Mayor Bill de Blasio, a day after the Democratic mayoral primary, in which he received 74 percent of the vote.

It seemed perhaps all too appropriate that on the day after Bill de Blasio, master of somnolent arrogance, effectively won a second term as the mayor of New York City, came a report that a former product manager at Google and his partner had started a company called Bodega, meant to rid cities of actual bodegas.

The idea, which manages at once to be bloodless and blood-boiling, is to fill apartment buildings, gyms, dormitories and so on with app-accessed “pantries,’’ known to previous generations as “vending machines,” and pack them with the sort of things typically found in corner stores but catered to the micro-demographics of particular environments — paper towels, seltzer, Pirate’s Booty, condoms, cans of chick peas. The human element is conveniently expunged.

It is easy to imagine what other politicians past and present would consider doing to two guys who believed that what New York or any city needed was the automation of a serendipitous neighborhood shopping experience — wrap them in drop cloth and duct tape and send them somewhere toward the Panama Canal. It is hard to think of Mr. de Blasio, who addresses New Yorkers as “brothers and sisters,” a humorously distancing trope he deploys in his campaign emails as if he were unionizing graduate students at Cornell, getting similarly impassioned.

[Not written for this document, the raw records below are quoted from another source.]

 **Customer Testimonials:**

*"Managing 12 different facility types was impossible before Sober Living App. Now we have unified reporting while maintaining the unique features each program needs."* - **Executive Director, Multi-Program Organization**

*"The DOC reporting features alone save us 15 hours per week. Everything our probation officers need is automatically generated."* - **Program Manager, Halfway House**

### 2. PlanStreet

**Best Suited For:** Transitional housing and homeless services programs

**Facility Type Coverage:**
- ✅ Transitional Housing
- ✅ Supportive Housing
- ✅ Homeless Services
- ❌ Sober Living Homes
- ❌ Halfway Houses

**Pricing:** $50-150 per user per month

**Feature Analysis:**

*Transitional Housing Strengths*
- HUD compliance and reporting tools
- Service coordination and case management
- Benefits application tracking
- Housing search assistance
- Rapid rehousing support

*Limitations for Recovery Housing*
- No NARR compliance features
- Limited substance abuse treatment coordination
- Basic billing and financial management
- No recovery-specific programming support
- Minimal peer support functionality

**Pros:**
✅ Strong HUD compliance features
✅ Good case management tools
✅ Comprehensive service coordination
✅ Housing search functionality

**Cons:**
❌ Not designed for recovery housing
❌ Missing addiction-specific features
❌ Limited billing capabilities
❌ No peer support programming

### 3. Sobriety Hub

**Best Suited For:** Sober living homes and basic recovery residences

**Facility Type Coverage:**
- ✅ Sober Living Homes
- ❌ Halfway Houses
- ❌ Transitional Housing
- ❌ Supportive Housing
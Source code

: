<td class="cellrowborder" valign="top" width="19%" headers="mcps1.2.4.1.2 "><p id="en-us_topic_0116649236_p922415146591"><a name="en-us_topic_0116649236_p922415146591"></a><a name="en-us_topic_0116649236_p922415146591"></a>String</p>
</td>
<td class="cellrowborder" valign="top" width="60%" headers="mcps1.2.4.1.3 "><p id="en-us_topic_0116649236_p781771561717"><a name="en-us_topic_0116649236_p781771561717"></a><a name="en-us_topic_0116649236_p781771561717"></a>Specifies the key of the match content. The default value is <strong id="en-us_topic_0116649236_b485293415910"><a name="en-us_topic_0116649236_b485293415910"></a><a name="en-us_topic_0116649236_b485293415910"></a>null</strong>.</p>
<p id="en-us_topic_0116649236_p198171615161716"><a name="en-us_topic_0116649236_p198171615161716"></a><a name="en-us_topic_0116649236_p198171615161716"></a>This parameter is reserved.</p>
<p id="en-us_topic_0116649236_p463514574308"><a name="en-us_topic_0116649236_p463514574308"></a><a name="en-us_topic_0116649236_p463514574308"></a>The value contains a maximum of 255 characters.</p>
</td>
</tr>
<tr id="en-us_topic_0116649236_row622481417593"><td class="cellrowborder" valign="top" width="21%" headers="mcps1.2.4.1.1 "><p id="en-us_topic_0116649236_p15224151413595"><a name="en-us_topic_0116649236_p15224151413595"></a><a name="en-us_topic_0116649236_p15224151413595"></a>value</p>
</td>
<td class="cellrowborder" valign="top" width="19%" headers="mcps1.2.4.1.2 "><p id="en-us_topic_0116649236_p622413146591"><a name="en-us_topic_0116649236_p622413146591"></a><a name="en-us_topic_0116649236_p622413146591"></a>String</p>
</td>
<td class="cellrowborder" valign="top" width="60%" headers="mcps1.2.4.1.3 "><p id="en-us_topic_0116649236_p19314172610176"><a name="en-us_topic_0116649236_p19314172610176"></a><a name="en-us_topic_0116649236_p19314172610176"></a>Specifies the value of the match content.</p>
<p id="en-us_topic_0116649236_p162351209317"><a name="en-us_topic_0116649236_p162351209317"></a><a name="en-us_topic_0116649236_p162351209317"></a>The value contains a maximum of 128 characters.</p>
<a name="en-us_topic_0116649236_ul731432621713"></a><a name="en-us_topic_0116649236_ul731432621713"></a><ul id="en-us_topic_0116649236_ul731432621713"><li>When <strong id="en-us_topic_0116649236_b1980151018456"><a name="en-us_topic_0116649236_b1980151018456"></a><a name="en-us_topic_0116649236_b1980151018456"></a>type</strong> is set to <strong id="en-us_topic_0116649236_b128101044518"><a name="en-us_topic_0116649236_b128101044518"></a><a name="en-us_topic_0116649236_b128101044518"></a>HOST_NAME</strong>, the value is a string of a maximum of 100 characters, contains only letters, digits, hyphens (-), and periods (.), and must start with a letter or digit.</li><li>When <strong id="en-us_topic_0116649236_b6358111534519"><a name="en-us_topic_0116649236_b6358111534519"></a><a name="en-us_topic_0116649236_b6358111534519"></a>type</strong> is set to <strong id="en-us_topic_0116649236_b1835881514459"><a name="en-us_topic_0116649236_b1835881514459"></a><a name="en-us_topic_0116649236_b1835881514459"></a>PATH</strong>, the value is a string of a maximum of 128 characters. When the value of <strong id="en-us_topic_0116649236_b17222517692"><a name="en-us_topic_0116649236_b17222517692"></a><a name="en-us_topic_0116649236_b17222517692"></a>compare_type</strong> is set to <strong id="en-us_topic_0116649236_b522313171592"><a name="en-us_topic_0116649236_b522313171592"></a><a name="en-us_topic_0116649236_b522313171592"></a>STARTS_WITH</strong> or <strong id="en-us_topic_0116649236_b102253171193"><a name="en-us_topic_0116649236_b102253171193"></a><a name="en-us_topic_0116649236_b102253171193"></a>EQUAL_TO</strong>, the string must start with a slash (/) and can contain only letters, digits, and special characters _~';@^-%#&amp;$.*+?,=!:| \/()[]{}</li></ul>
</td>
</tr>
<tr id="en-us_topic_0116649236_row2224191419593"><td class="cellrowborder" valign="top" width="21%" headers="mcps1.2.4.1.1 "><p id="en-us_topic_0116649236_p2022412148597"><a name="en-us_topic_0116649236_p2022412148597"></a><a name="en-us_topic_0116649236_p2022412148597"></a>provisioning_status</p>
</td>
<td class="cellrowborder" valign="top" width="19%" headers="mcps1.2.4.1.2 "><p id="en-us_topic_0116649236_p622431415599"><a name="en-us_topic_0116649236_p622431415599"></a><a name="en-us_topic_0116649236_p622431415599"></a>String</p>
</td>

For a long while now the commentariat has wondered how it is that four more years of Mr. de Blasio, who, despite clear successes, still grates on so many of his constituents, could be considered an inevitability. Part of the answer is certainly rooted in the mechanics of the system — term limits keep potentially serious challengers in the jobs they have until they no longer have them and can mount campaigns more easily. But at a deeper level of the city’s neurology, Mr. de Blasio’s supreme belief in his own way of doing things, his taste for patronizing lecture, his tendency to justify an absence of…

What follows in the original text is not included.